No, the polemic is Mr. Rosenbaum’s.  Mr. Rosenbaum is annoyed because he thinks they quoted him out of context and put his quote in a passage that could give readers a very misleading impression of what he’s talking about.  He is troubled that someone would impute views to him that he does not hold!  Why, the nerve!  He has noted that the authors have pledged to correct the error, which is more than can be said for the legions of critics who routinely, happily impute views to the authors that they do not and that they categorically reject.  Mr. Rosenbaum is one those of critics falsely imputing views to others when he writes:

Wisse’s book doesn’t treat the idea of Jews having power as something necessarily threatening.
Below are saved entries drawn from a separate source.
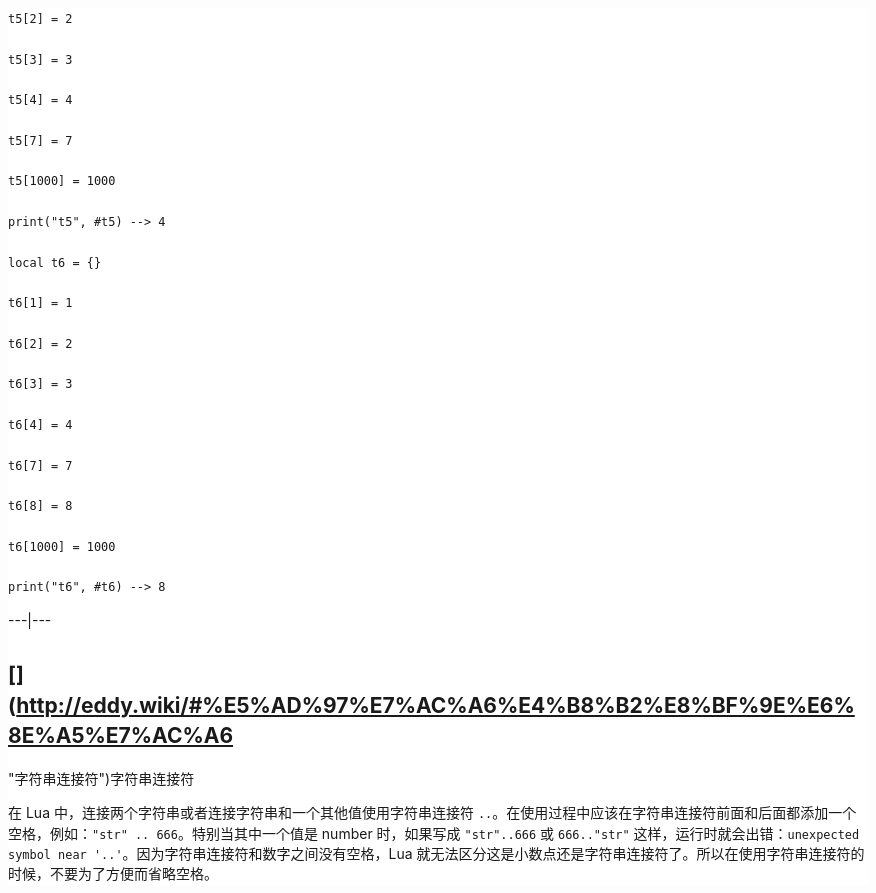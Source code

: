     t5[2] = 2
    
    t5[3] = 3
    
    t5[4] = 4
    
    t5[7] = 7
    
    t5[1000] = 1000
    
    print("t5", #t5) --> 4
    
    local t6 = {}
    
    t6[1] = 1
    
    t6[2] = 2
    
    t6[3] = 3
    
    t6[4] = 4
    
    t6[7] = 7
    
    t6[8] = 8
    
    t6[1000] = 1000
    
    print("t6", #t6) --> 8  
  
---|---  
  
## [](http://eddy.wiki/#%E5%AD%97%E7%AC%A6%E4%B8%B2%E8%BF%9E%E6%8E%A5%E7%AC%A6
"字符串连接符")字符串连接符

在 Lua 中，连接两个字符串或者连接字符串和一个其他值使用字符串连接符
`..`。在使用过程中应该在字符串连接符前面和后面都添加一个空格，例如：`"str" .. 666`。特别当其中一个值是 number 时，如果写成
`"str"..666` 或 `666.."str"` 这样，运行时就会出错：`unexpected symbol near
'..'`。因为字符串连接符和数字之间没有空格，Lua 就无法区分这是小数点还是字符串连接符了。所以在使用字符串连接符的时候，不要为了方便而省略空格。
But Mearsheimer and Walt do not treat the “idea of Jews having power” as something “necessarily threatening.”  They don’t find it at all threatening.  They are quite at ease with “the idea.”  “Jews having power” isn’t the issue, and Mr. Rosenbaum must know that it isn’t, and he must know they don’t object to this idea.  They see pro-Israel interest groups wielding influence in ways that they deem harmful to U.S. strategic interests, much as an environmentalist might see lobbyists for developers as advocates for policies harmful to nature.  I might object to Ankara’s influence in Washington without thereby having a problem with “Turks having power.”  This line of argument is ridiculous.  Opponents criticise this or that lobby because it advances what they see as the wrong kinds of policies.  That’s it.